Polypropylene is considered the steel of plastics due to its versatility; it can be modified in countless ways to suit multiple applications. It has become the second-most widely produced plastic in the world. When it was first made in 1951, its popularity soared within six years, and today is the material of choice for manufacturers in a variety of industries.
Polypropylene is commonly used in the packaging industry, and in this article, we are looking at the advantages and disadvantages of the material.
Polypropylene has many benefits which have made it such a popular material for manufacturers who can apply it to many uses. See what the main advantages of the material are below.
- Polypropylene’s chemical properties mean it does not react with acids which makes it the ideal material for containers made to hold acidic liquids such as cleaning agents.
- Polypropylene is also highly resistant to corrosion and chemical leaking, making it the choice material for piping systems. The plastic resists to freezing well too, so climate conditions are also not an issue for polypropylene pipes.
- Polypropylene will turn to liquid at its melting point, and in this form, it can be moulded into any desired shape, and this can be done several times without much degradation to the plastic. Polypropylene is used in injection moulding because of how it responds to heat.

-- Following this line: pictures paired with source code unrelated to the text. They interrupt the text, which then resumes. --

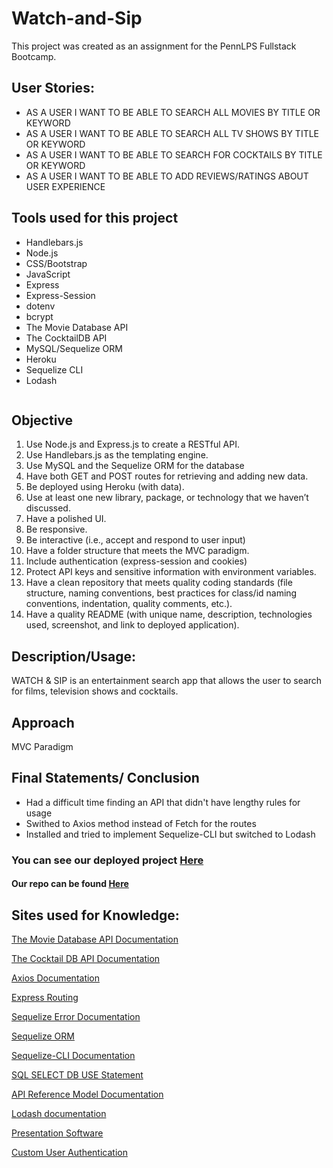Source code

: # Watch-and-Sip

This project was created as an assignment for the PennLPS Fullstack Bootcamp.

## User Stories:

* AS A USER I WANT TO BE ABLE TO SEARCH ALL MOVIES BY TITLE OR KEYWORD
* AS A USER I WANT TO BE ABLE TO SEARCH ALL TV SHOWS BY TITLE OR KEYWORD
* AS A USER I WANT TO BE ABLE TO SEARCH FOR COCKTAILS BY TITLE OR KEYWORD
* AS A USER I WANT TO BE ABLE TO ADD REVIEWS/RATINGS ABOUT USER EXPERIENCE

## Tools used for this project
- Handlebars.js
- Node.js
- CSS/Bootstrap
- JavaScript
- Express
- Express-Session
- dotenv
- bcrypt
- The Movie Database API
- The CocktailDB API
- MySQL/Sequelize ORM
- Heroku
- Sequelize CLI
- Lodash


<img src = ""> 


## Objective
1.	Use Node.js and Express.js to create a RESTful API.
2.	Use Handlebars.js as the templating engine.
3.	Use MySQL and the Sequelize ORM for the database
4.	Have both GET and POST routes for retrieving and adding new data.
5.	Be deployed using Heroku (with data).
6.	Use at least one new library, package, or technology that we haven’t discussed.
7.	Have a polished UI.
8.	Be responsive.
9.	Be interactive (i.e., accept and respond to user input)
10.	Have a folder structure that meets the MVC paradigm.
11.	Include authentication (express-session and cookies)
12.	Protect API keys and sensitive information with environment variables.
13. Have a clean repository that meets quality coding standards (file structure, naming conventions, best practices for class/id naming conventions, indentation, quality comments, etc.).
14. Have a quality README (with unique name, description, technologies used, screenshot, and link to deployed application).

## Description/Usage: 
WATCH & SIP is an entertainment search app that allows the user to search for films, television shows and cocktails.

## Approach
MVC Paradigm

## Final Statements/ Conclusion
- Had a difficult time finding an API that didn't have lengthy rules for usage
- Swithed to Axios method instead of Fetch for the routes 
- Installed and tried to implement Sequelize-CLI but switched to Lodash



### You can see our deployed project [Here](https://quiet-ocean-97053.herokuapp.com/)

#### Our repo can be found [Here](https://github.com/Aken00/reel-reviews-blog)


## Sites used for Knowledge:

[The Movie Database API Documentation](https://developers.themoviedb.org/3/getting-started/introduction)

[The Cocktail DB API Documentation](https://www.thecocktaildb.com/api.php)

[Axios Documentation](https://vuejs.org/v2/cookbook/using-axios-to-consume-apis.html)

[Express Routing](https://expressjs.com/en/guide/routing.html)

[Sequelize Error Documentation](https://github.com/ForestAdmin/lumber/issues/17)

[Sequelize ORM](https://sequelize.org/)

[Sequelize-CLI Documentation](https://github.com/sequelize/cli)

[SQL SELECT DB USE Statement](https://www.tutorialspoint.com/sql/sql-select-database.htm)

[API Reference Model Documentation](https://sequelize.org/master/class/lib/model.js~Model.html)

[Lodash documentation](https://github.com/lodash/lodash/tree/4.17.20-npm)

[Presentation Software](https://www.canva.com/)

[Custom User Authentication](https://medium.com/@jgrisafe/custom-user-authentication-with-express-sequelize-and-bcrypt-667c4c0edef5)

- Polypropylene does not conduct electricity well, and so is classed as an insulator. This has made it an excellent material for manufacturing to be used with electronic components such as cables and audio equipment.

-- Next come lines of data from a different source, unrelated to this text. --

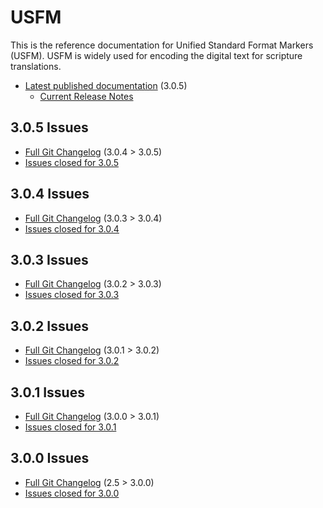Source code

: # USFM

This is the reference documentation for Unified Standard Format Markers (USFM). USFM is widely used for encoding the digital text for scripture translations.

* [Latest published documentation](http://ubsicap.github.io/usfm/) (3.0.5)
  * [Current Release Notes](http://ubsicap.github.io/usfm/about/releasenotes.html)

## 3.0.5 Issues
* [Full Git Changelog](https://github.com/ubsicap/usfm/compare/v3.0.4...v3.0.5) (3.0.4 > 3.0.5)
* [Issues closed for 3.0.5](https://github.com/ubsicap/usfm/issues?q=is%3Aclosed+milestone%3A3.0.5)

## 3.0.4 Issues
* [Full Git Changelog](https://github.com/ubsicap/usfm/compare/v3.0.3...v3.0.4) (3.0.3 > 3.0.4)
* [Issues closed for 3.0.4](https://github.com/ubsicap/usfm/issues?q=is%3Aclosed+milestone%3A3.0.4)

## 3.0.3 Issues
* [Full Git Changelog](https://github.com/ubsicap/usfm/compare/v3.0.2...v3.0.3) (3.0.2 > 3.0.3)
* [Issues closed for 3.0.3](https://github.com/ubsicap/usfm/issues?q=is%3Aclosed+milestone%3A3.0.3)

## 3.0.2 Issues
* [Full Git Changelog](https://github.com/ubsicap/usfm/compare/v3.0.1...v3.0.2) (3.0.1 > 3.0.2)
* [Issues closed for 3.0.2](https://github.com/ubsicap/usfm/issues?q=is%3Aclosed+milestone%3A3.0.2)

## 3.0.1 Issues
* [Full Git Changelog](https://github.com/ubsicap/usfm/compare/v3.0.0...v3.0.1) (3.0.0 > 3.0.1)
* [Issues closed for 3.0.1](https://github.com/ubsicap/usfm/issues?q=is%3Aclosed+milestone%3A3.0.1)

## 3.0.0 Issues
* [Full Git Changelog](https://github.com/ubsicap/usfm/compare/v2.5...v3.0.0) (2.5 > 3.0.0)
* [Issues closed for 3.0.0](https://github.com/ubsicap/usfm/issues?q=is%3Aclosed+milestone%3A3.0.0)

- Polypropylene is highly impermeable, absorbing less than 0.01% of water when soaked it in. This makes it perfect for products which are submerged in liquids or items which need waterproofing.
- Polypropylene is malleable, which means it can be made into a living hinge; a piece of material which can bend without breaking even after repetitive bending.
- Polypropylene has a high tensile strength, which means it is a useful material for heavy loads, as it can withstand 4800 psi.
- Polypropylene is also low density when compared to other plastics, so for manufacturers, they have the benefit of saving money from low weight.
Like all manufactured materials, polypropylene has some drawbacks which users and manufacturers should be aware of before they apply the plastic material.
- Polypropylene is often affected by UV degradation, making it not suitable for use in high altitude or places where UV penetration is high.
- Polypropylene has limited use in high temperatures as it suffers from chain degradation which can lead to oxidisation. This results in cracks appearing in the polypropylene but can be fixed with polymer stabilisers.
- Polypropylene has poor bonding properties, which makes it a hard material to paint. One solution for this is to treat the surface to enhance the adhesive strength of paints and inks which can colour the polypropylene.
- Polypropylene is extremely flammable and will melt when exposed to heat. The flash point, the temperature at which a liquid produces flammable vapour to form a mixture which can be ignited when contacted with a spark or flame, is just 260 degrees Celsius.